**Records from a data source:**
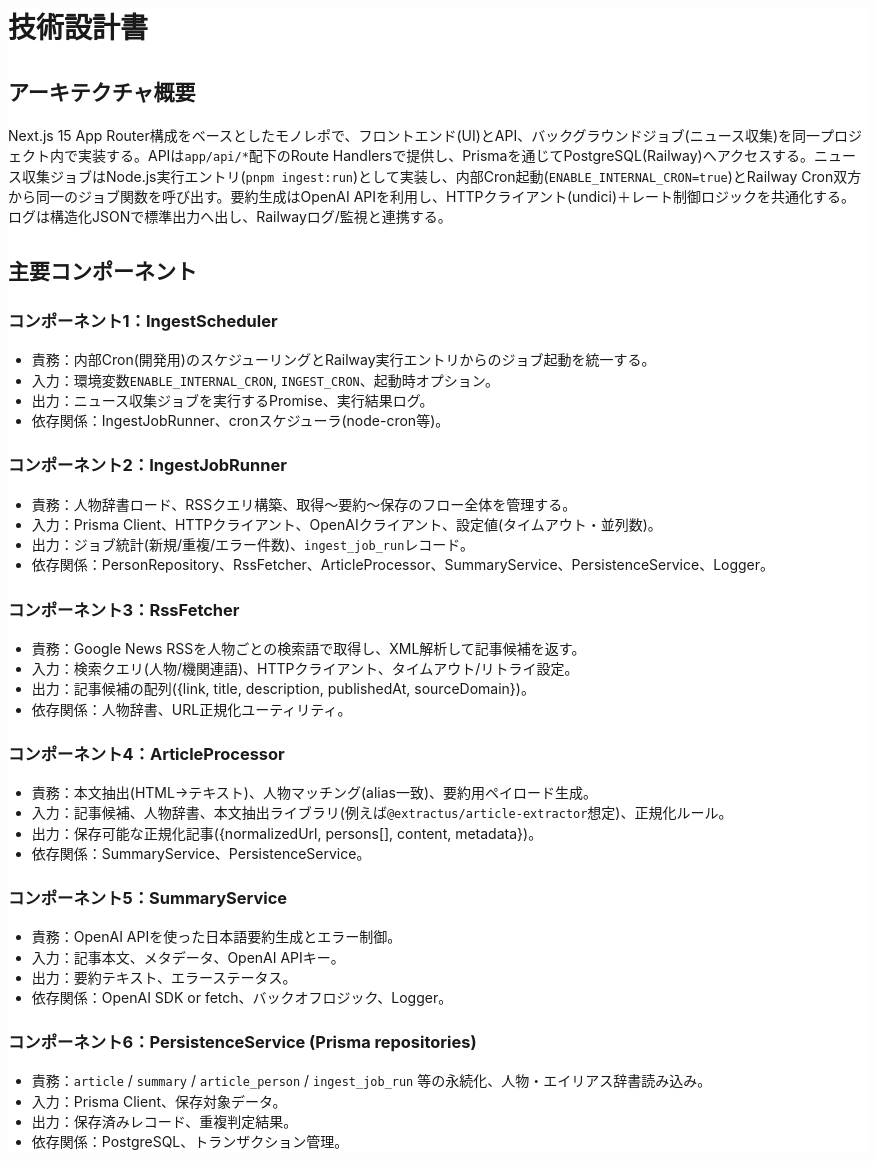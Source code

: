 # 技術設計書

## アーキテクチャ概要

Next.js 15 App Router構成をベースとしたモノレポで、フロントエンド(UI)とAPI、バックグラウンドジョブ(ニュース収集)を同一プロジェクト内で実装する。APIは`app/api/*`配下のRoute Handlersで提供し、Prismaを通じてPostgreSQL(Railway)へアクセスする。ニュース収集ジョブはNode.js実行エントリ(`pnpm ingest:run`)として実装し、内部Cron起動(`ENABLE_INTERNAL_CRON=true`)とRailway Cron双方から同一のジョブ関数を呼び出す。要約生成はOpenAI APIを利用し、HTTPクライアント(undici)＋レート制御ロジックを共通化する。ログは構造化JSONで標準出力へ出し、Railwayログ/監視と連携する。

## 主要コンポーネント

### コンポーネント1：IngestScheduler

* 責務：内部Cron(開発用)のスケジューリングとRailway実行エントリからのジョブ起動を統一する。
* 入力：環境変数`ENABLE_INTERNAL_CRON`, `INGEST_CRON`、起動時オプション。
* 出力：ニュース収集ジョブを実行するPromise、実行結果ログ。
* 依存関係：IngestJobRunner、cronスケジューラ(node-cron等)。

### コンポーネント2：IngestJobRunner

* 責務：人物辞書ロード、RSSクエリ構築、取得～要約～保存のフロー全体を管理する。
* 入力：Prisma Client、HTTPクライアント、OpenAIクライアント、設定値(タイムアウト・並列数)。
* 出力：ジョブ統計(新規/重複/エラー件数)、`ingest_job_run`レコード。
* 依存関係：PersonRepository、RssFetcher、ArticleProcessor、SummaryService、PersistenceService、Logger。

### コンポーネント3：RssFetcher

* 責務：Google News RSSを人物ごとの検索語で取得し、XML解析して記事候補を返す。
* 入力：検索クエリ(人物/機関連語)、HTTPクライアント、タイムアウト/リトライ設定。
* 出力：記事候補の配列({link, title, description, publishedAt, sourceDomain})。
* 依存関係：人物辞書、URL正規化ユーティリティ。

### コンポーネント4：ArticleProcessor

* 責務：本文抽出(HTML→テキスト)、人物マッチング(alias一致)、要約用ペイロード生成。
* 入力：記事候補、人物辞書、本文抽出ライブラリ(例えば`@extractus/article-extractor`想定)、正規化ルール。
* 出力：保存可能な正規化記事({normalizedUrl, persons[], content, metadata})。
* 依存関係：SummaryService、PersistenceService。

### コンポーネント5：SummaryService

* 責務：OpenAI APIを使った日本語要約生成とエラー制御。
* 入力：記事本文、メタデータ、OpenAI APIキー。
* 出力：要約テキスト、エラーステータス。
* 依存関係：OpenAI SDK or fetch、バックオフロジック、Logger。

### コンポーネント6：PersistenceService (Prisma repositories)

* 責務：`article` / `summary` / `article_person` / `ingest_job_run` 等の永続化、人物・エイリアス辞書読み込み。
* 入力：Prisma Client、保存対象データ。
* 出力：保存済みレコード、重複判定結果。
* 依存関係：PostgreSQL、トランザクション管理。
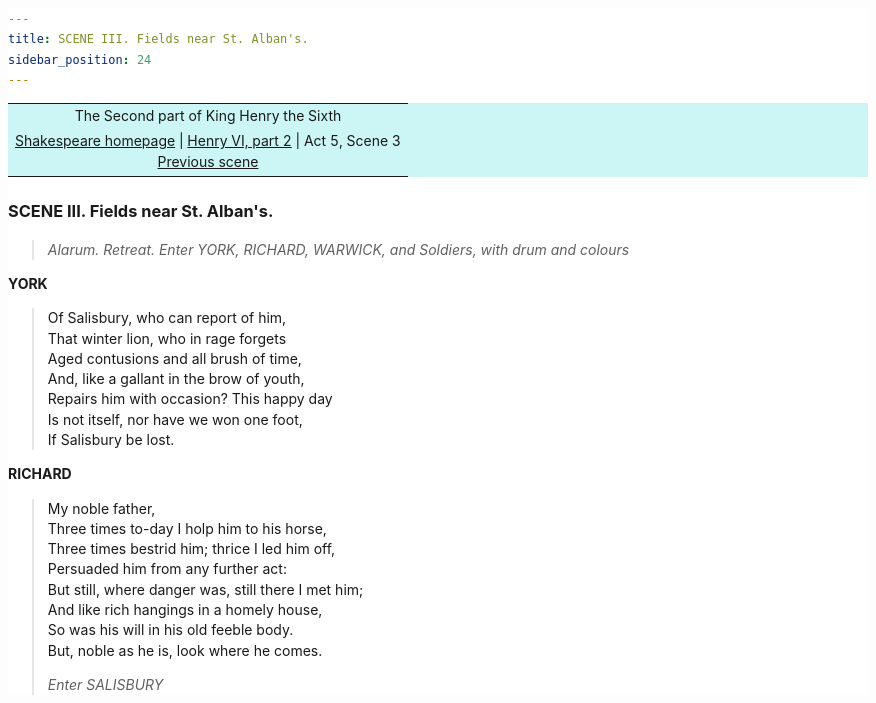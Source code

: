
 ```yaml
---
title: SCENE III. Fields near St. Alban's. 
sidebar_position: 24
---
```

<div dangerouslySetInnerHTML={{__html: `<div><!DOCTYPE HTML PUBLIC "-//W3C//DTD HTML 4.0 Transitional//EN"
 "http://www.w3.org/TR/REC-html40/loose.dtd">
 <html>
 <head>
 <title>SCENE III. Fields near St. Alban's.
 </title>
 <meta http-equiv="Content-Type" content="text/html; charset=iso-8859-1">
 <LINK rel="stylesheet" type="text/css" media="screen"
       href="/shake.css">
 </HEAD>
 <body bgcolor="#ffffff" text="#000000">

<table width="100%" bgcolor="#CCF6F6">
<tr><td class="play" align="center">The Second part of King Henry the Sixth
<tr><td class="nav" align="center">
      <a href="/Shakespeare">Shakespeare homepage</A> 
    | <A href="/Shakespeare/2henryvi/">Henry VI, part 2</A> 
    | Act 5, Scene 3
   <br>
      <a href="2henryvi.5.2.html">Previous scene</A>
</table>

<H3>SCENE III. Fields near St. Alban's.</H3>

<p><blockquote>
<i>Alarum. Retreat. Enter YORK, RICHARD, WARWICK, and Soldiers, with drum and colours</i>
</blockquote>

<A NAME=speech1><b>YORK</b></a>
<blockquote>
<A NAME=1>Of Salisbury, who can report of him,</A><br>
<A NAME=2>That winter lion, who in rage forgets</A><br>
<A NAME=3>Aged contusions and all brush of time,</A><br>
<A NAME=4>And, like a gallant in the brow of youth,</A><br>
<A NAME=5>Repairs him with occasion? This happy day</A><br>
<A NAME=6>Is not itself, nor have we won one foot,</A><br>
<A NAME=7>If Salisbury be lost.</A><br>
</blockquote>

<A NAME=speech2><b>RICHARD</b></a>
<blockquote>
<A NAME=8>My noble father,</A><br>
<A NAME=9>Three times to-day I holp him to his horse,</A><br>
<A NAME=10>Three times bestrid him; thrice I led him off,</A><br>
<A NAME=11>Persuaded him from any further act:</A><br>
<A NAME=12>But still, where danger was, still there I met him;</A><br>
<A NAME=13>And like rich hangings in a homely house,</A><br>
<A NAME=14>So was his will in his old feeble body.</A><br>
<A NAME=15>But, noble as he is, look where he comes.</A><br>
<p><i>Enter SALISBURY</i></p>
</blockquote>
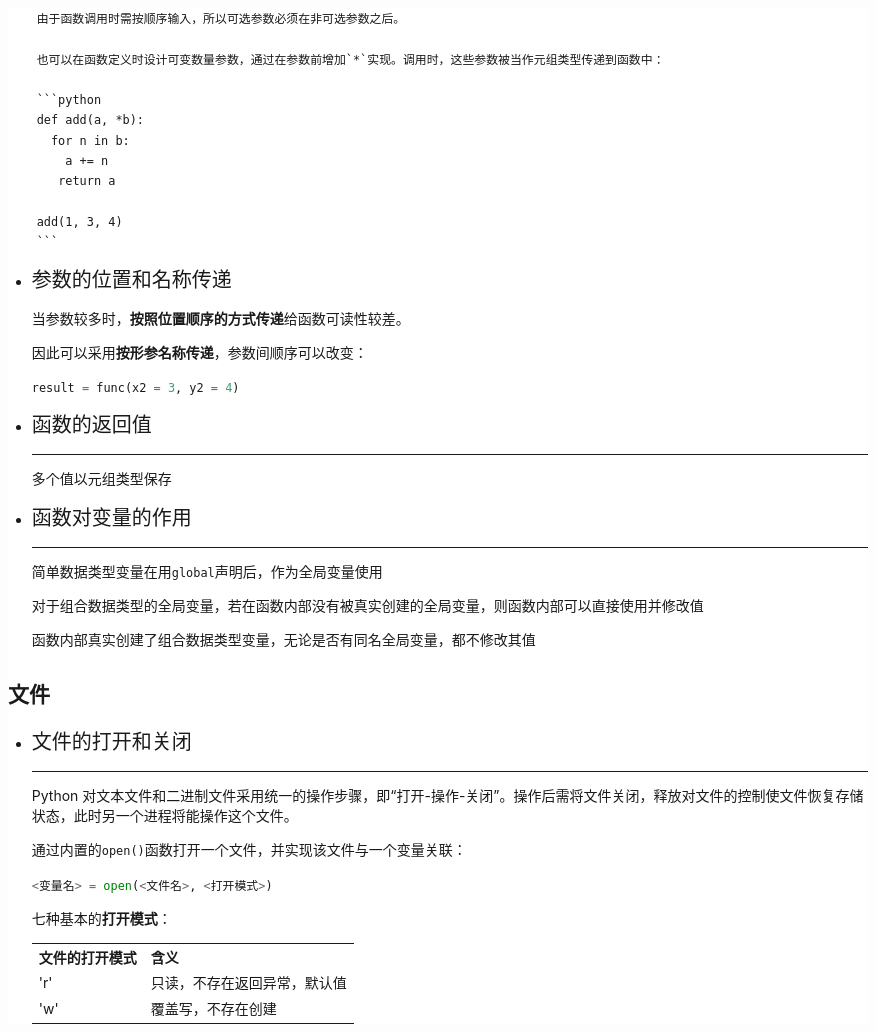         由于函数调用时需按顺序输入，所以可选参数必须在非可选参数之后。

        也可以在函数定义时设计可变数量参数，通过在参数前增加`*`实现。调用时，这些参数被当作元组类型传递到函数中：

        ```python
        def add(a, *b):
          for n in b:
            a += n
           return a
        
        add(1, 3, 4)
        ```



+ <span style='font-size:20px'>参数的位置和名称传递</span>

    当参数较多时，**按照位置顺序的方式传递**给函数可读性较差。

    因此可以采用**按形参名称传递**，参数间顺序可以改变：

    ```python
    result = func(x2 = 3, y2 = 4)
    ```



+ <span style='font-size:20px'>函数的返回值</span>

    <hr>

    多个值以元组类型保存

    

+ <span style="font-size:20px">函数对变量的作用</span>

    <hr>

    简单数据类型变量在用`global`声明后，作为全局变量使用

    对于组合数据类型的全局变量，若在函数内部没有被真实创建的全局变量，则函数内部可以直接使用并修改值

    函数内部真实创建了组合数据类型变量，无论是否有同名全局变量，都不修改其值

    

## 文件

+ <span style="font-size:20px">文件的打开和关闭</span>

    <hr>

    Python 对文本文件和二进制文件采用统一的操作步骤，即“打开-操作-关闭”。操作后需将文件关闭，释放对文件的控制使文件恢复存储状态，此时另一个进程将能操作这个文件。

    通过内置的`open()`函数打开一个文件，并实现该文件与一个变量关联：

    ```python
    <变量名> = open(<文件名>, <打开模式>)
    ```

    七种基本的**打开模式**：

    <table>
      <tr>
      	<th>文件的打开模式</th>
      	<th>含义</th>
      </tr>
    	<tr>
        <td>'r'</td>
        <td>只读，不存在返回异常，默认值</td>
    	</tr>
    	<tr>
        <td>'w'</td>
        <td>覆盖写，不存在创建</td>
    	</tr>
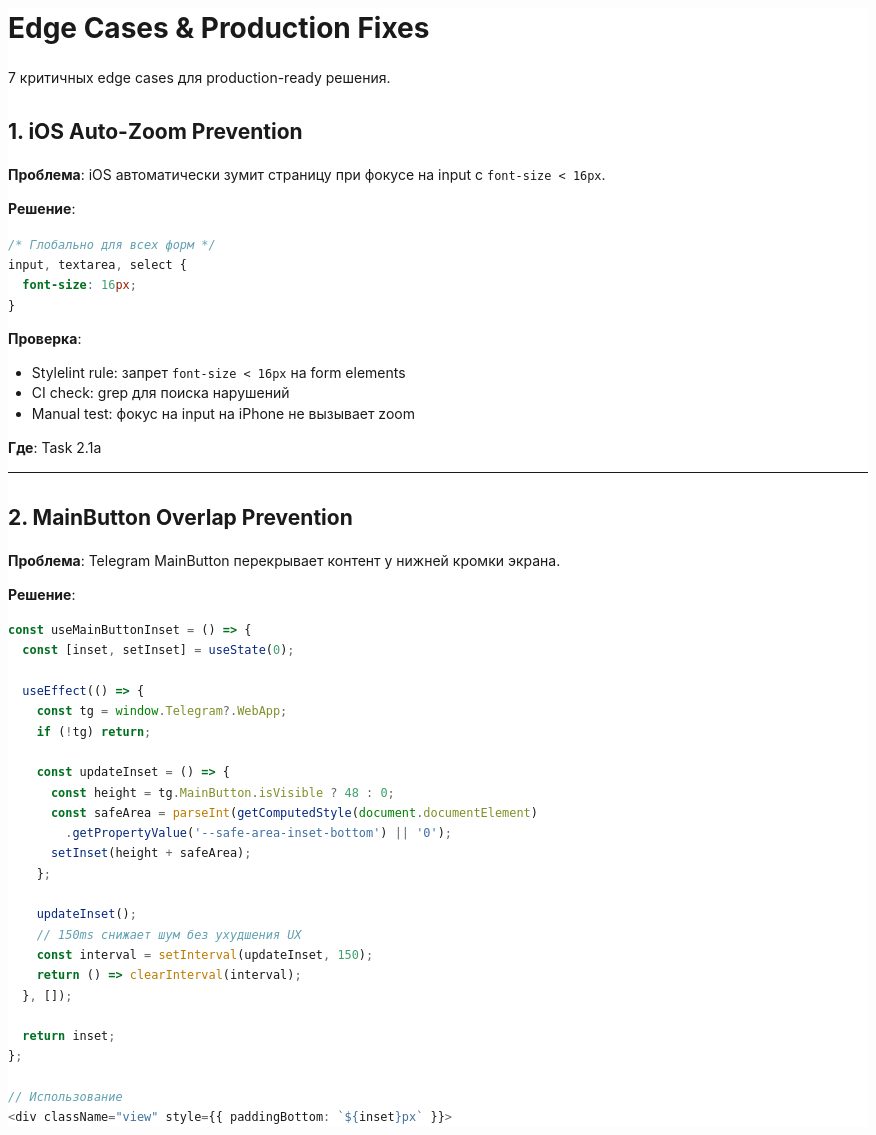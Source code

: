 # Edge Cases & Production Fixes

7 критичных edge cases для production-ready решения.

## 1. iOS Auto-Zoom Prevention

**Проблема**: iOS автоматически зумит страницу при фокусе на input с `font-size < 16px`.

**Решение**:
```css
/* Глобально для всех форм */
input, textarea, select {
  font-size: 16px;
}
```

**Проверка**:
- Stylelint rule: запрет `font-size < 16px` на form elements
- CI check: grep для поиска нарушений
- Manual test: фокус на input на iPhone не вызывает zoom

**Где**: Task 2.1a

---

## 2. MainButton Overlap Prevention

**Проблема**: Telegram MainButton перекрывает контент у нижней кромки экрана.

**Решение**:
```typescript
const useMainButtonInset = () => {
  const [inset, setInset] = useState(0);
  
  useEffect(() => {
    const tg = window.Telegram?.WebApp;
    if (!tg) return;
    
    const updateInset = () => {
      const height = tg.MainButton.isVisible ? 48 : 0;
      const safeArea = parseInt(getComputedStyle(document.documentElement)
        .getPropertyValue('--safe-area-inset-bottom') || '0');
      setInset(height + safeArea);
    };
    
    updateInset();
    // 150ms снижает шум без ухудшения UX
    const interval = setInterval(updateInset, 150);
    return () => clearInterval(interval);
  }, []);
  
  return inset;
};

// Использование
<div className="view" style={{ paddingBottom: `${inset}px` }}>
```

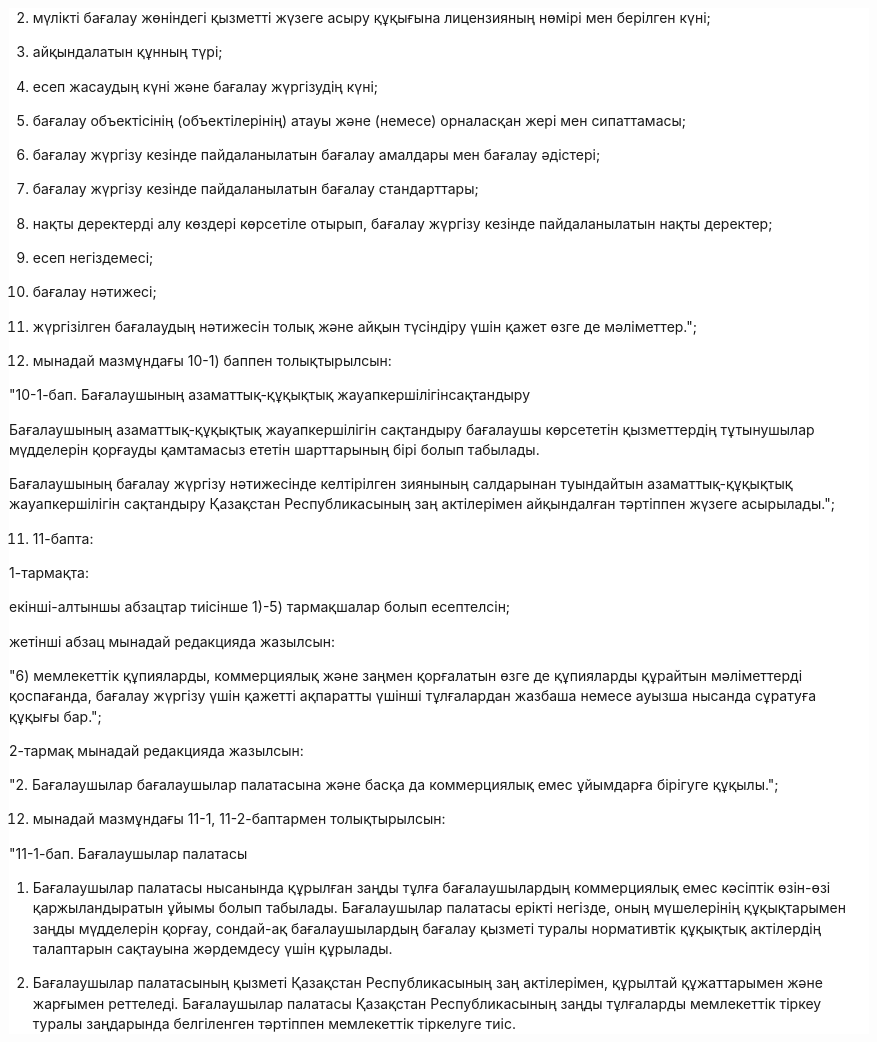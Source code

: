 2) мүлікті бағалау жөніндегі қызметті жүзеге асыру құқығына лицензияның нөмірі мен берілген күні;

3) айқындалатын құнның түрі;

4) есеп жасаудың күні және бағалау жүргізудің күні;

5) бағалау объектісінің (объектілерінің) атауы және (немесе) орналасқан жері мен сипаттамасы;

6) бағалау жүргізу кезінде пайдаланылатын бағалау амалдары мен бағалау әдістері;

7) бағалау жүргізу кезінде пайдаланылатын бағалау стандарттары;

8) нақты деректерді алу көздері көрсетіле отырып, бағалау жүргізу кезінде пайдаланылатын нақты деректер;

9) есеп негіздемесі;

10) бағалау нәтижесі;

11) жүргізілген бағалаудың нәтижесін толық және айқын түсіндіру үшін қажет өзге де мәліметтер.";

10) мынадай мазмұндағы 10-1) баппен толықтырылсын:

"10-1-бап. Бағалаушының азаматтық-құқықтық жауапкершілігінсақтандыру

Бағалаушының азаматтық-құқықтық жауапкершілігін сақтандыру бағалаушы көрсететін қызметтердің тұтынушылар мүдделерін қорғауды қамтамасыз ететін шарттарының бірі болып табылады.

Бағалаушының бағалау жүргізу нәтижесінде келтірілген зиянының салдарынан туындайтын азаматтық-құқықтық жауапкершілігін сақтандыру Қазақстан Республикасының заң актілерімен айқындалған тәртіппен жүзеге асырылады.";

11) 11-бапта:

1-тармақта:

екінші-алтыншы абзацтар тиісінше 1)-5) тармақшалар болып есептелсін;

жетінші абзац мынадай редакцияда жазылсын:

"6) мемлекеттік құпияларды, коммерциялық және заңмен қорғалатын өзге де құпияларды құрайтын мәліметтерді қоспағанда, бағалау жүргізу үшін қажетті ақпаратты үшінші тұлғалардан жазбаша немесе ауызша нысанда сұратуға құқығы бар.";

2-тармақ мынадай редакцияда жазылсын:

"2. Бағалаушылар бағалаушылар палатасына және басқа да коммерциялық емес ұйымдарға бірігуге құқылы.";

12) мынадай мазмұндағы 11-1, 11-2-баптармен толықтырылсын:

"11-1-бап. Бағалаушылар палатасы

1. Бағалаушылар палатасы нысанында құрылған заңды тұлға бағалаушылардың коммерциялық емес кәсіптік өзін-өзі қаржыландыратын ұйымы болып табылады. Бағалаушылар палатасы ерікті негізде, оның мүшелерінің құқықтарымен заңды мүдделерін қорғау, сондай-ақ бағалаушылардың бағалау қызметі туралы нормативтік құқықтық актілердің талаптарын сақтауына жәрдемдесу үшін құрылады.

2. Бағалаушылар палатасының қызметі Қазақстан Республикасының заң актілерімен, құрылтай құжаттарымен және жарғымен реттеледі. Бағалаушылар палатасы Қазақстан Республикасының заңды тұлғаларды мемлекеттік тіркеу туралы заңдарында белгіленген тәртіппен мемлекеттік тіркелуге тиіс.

**What you should do:** Lines with the word "Client": copy each one from the data above.

**Your solution:**
* 入力：Prisma Client、HTTPクライアント、OpenAIクライアント、設定値(タイムアウト・並列数)。
* 入力：Prisma Client、保存対象データ。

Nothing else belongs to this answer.